What is fault tree analysis?
This quick guide provides an overview of the basic concepts in fault tree analysis technique, as it applies to data quality. For some more well-known and useful root cause analysis techniques, please check out the:
The fault tree analysis is a top-down, deductive failure analysis that analyzes the undesirable state of a scheme using Boolean logic to combine a sequence of lower-level occurrences.

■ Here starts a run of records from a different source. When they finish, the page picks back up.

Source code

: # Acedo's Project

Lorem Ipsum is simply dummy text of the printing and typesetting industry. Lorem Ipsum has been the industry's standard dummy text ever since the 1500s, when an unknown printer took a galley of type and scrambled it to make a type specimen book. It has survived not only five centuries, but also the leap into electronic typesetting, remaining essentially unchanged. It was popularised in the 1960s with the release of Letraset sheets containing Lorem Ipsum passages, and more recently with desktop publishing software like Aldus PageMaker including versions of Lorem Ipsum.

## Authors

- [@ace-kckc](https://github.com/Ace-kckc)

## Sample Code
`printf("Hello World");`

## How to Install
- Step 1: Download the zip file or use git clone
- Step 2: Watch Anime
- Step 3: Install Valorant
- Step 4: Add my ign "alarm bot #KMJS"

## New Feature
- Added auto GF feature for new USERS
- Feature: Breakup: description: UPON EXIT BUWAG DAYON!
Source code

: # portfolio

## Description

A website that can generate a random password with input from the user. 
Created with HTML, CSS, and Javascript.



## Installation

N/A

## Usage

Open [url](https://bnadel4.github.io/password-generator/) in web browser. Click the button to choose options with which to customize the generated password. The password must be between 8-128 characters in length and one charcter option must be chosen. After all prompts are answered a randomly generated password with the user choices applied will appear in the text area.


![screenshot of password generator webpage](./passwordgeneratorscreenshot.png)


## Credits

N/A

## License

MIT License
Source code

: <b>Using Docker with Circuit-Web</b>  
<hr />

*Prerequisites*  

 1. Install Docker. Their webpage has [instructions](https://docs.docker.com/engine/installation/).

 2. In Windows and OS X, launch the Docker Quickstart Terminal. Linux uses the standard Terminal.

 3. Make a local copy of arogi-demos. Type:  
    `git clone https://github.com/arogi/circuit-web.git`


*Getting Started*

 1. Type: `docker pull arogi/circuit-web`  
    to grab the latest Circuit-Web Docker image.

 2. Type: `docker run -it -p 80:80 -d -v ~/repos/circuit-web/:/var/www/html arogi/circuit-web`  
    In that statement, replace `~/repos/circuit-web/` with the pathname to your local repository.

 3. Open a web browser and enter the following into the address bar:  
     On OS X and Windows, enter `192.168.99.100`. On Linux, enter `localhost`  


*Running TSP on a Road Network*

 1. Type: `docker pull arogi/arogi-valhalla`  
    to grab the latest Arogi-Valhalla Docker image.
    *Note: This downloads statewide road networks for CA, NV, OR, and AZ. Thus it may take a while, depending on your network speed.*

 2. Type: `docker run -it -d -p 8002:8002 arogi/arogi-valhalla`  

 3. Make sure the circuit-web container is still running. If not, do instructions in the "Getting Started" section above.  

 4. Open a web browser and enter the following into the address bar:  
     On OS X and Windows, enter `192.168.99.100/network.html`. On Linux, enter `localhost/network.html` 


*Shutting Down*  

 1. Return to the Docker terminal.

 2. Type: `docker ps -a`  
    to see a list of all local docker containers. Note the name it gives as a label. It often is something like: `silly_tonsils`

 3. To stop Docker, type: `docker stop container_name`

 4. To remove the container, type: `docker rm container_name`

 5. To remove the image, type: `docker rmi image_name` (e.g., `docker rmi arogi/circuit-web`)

Fault Tree Diagram, Negative Analytical Tree -though technically, the Fault Tree Analysis outputs the diagram/ tree
The technique is used mainly in aerospace, engineering and high-hazard industries, but also in software engineering for debugging purposes and determining data quality issues and their causes. The main output is a Fault Tree Diagram (FTD). It is a top-down approach to show the pathways within a system that can lead to a foreseeable, undesirable failure – in our case, a data quality issue. The pathways connect contributory events and conditions, using standard logic symbols (AND, OR, etc.). At the very basic level, the constructs in a fault tree diagram are:
- gates/ conditions/ logic gates (all synonyms), and
This is oversimplified, but you get the idea. By the way, there are a few other gate types and diagram elements that can be used. If you’re interested in learning more, you can check out the Fault Tree Analysis: A Bibliography from the NASA Scientific and Technical Information (STI) Program.
The basic concept was developed at Bell Telephone Laboratories in 1962 by H.A. Watson, under contract for the US Air Force for use with the Minuteman system. Fun fact within a fun fact: Minuteman system refers to the Minuteman I Intercontinental Ballistic Missile (ICBM) Launch Control System. All the fail safe needed to be in place for this. The technique was later adopted and extensively used by Boeing and the rest is history.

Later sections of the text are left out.